What Really Happened Aboard Air France?

They spoke some French... that is what happened.

Why didn't you ask me that before opening a thread?

Thanks for clearing that up Tosser. Next time I'll deffer to your supreme logic and reasoning before getting all hysterical like the crazy cracker that I am.

At school we always joked "Boeing built to last, Airbus built to crash."

Seriously though- the pilots get way too much flak for this. A good plane doesn't have pitot tubes that freeze in any condition, and the independent joystick design that airbus uses for flight input is straight up stupid.

Also- flying at night, over an ocean, in a storm gives you ZERO situational awareness, and I can assure you that sensory illusions can mess even the most experienced pilot up in a situation like that.

....or whether the inclusion of the human element will always entail the possibility of a catastrophic outcome.....

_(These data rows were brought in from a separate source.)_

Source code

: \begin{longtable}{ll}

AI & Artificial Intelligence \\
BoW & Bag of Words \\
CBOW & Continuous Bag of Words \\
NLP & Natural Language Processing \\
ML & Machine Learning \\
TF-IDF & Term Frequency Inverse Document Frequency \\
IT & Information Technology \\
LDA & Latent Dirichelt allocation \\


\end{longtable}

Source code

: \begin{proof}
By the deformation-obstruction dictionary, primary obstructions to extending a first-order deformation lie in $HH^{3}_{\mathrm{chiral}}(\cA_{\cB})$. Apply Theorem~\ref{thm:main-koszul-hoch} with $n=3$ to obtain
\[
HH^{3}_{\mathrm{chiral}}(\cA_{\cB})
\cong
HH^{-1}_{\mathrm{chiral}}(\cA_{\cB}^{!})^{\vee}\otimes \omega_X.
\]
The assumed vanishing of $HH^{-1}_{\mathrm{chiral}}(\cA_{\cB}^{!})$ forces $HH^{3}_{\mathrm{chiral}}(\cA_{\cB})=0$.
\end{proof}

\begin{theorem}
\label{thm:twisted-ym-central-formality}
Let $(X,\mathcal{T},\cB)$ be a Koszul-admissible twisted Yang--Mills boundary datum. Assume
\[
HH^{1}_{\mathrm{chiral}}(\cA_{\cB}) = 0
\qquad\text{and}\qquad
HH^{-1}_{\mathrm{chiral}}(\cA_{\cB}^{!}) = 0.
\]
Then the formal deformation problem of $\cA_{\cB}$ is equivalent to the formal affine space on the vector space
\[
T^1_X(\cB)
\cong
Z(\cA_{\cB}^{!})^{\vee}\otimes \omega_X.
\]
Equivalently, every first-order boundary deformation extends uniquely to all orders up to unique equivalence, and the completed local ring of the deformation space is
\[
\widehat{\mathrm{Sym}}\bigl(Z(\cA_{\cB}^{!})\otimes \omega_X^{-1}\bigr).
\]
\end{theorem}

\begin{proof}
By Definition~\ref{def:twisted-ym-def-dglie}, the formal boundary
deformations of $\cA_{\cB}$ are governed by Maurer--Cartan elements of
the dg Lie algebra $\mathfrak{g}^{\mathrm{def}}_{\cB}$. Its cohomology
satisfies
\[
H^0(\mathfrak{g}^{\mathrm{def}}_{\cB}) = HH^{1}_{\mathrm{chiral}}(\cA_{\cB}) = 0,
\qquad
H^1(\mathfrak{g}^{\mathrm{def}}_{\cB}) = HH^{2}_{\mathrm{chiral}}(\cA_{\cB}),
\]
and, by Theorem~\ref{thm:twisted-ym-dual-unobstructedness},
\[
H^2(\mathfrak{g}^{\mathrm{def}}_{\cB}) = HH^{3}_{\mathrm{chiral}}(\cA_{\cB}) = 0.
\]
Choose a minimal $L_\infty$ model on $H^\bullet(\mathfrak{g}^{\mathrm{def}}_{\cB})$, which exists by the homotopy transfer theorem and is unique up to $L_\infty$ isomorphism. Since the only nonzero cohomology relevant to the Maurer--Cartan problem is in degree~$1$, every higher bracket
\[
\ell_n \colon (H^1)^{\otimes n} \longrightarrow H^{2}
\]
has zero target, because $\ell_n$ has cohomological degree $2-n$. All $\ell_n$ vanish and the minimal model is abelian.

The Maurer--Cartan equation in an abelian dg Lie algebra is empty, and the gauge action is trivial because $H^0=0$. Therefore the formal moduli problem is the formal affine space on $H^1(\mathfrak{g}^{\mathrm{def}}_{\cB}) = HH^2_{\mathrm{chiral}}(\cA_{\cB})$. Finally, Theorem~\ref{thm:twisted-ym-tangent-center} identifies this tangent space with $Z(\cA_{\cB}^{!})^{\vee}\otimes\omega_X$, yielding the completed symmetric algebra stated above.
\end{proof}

This is a troubling statement on so many levels.

Adam,

Wasn't holding back on the controls constantly a little odd?

Why did he do that?

Hell, I play Flight Simulator and I've noticed that makes you stall.

How awful it would be when you realize crashing is inevitable.

You know you're about to die.

Finally salsd t0sser says somethng good.

FF

My guess is that since they were already at full power, and may not have realized they had regained reliable airspeed indication, the guy was just trying to regain altitude- he had even said in the transcript that he was executing a go-around maneuver. Recovery from a stall is nose-down just long enough to regain airspeed, then pull back up right away.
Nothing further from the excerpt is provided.